[What you need to do] Whenever a line below includes the string "المتداولون", show it.

(Saved entries)
........
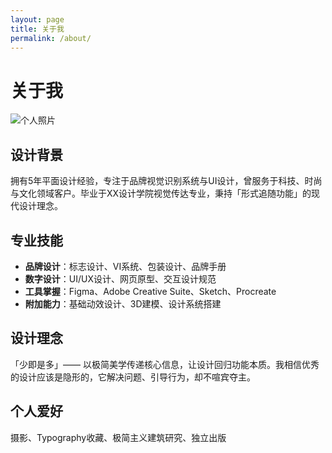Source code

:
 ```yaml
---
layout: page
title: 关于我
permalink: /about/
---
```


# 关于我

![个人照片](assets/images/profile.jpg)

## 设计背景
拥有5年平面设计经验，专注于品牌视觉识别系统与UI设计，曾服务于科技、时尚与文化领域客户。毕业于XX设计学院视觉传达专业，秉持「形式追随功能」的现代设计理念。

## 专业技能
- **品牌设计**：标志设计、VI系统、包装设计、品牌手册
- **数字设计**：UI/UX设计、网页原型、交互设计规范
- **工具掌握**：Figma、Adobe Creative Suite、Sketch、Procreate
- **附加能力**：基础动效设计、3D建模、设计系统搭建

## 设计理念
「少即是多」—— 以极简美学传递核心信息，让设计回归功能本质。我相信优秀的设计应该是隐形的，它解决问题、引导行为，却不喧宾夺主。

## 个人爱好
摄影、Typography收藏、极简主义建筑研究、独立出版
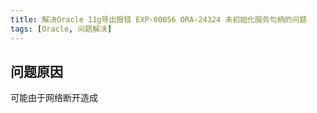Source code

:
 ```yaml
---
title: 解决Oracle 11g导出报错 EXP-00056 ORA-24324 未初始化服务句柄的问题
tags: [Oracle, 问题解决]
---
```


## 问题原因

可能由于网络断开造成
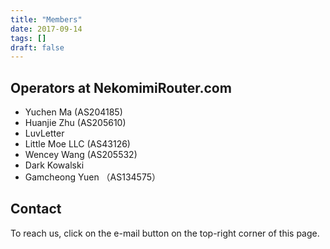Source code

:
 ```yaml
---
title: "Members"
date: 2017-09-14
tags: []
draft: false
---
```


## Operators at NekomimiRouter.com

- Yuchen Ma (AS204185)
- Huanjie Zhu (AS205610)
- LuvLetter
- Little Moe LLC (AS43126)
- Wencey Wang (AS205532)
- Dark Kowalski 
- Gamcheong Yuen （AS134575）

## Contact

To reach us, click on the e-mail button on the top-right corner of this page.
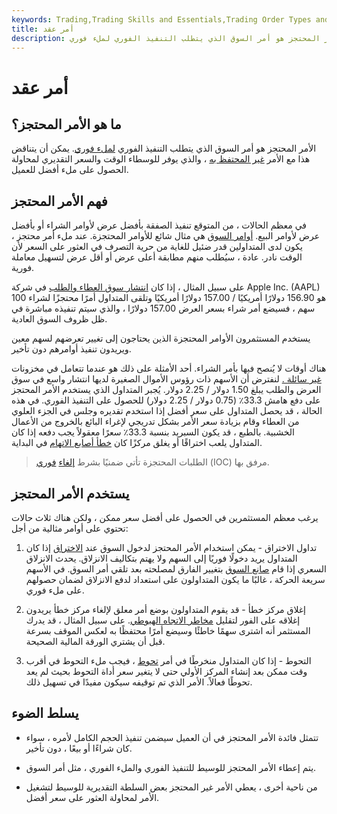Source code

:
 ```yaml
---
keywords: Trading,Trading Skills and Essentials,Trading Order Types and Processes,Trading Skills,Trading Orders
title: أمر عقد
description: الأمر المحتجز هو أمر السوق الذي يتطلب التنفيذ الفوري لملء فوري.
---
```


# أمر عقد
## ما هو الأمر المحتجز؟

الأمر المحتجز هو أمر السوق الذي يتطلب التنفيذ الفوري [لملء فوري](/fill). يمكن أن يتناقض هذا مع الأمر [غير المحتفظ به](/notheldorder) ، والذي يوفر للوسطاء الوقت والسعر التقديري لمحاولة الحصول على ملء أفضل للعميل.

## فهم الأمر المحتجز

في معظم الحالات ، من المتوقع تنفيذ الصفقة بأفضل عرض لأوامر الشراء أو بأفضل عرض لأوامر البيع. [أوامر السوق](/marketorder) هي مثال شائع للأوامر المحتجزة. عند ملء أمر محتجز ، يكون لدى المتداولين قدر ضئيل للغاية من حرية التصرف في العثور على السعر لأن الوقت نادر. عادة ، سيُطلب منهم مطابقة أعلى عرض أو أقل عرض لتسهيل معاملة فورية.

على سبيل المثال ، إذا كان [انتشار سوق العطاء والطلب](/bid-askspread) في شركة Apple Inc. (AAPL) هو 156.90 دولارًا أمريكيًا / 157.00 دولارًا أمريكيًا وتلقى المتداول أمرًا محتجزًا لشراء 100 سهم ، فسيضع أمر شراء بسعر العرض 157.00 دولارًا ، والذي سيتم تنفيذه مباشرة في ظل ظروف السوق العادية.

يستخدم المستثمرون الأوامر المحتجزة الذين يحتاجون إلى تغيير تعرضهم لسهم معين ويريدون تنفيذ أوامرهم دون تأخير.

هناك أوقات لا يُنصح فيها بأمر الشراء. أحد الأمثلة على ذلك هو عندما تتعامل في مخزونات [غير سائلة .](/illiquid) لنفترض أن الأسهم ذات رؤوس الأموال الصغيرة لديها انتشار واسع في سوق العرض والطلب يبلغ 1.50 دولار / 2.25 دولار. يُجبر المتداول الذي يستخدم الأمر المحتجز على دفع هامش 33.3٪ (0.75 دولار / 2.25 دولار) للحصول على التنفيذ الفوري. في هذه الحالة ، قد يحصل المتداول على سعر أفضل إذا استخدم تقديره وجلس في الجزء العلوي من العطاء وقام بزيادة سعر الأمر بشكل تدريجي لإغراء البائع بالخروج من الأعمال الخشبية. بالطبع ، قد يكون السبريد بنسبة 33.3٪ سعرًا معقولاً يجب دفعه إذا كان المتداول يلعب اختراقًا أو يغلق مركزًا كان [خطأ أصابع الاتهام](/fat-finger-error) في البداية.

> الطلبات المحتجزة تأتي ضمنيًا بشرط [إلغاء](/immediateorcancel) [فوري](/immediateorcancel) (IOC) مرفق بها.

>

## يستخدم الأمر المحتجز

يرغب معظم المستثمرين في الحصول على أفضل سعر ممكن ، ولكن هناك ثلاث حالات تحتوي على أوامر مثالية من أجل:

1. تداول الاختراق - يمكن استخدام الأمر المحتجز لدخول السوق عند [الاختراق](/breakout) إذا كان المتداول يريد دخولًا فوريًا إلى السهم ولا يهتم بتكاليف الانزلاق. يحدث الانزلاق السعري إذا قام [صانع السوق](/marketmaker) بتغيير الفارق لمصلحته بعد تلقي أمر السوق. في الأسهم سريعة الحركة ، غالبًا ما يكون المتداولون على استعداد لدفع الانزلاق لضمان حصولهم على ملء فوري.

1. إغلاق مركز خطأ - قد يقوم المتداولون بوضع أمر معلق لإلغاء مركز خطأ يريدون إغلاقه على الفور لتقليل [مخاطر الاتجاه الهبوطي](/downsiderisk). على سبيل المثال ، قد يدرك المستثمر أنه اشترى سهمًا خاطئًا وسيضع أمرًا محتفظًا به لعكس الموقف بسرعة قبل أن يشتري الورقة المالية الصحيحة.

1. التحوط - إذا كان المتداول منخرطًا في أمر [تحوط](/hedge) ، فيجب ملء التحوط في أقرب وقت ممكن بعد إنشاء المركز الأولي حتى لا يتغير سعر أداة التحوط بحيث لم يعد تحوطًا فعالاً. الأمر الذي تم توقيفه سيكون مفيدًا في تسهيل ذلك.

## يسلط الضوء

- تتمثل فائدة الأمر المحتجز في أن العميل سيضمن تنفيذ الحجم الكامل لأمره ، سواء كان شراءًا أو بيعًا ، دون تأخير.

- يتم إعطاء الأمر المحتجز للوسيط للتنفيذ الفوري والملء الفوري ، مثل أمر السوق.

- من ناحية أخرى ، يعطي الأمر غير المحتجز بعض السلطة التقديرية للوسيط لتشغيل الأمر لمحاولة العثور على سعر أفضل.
........
[Answer to this problem]
1. تداول الاختراق - يمكن استخدام الأمر المحتجز لدخول السوق عند [الاختراق](/breakout) إذا كان المتداول يريد دخولًا فوريًا إلى السهم ولا يهتم بتكاليف الانزلاق. يحدث الانزلاق السعري إذا قام [صانع السوق](/marketmaker) بتغيير الفارق لمصلحته بعد تلقي أمر السوق. في الأسهم سريعة الحركة ، غالبًا ما يكون المتداولون على استعداد لدفع الانزلاق لضمان حصولهم على ملء فوري.
1. إغلاق مركز خطأ - قد يقوم المتداولون بوضع أمر معلق لإلغاء مركز خطأ يريدون إغلاقه على الفور لتقليل [مخاطر الاتجاه الهبوطي](/downsiderisk). على سبيل المثال ، قد يدرك المستثمر أنه اشترى سهمًا خاطئًا وسيضع أمرًا محتفظًا به لعكس الموقف بسرعة قبل أن يشتري الورقة المالية الصحيحة.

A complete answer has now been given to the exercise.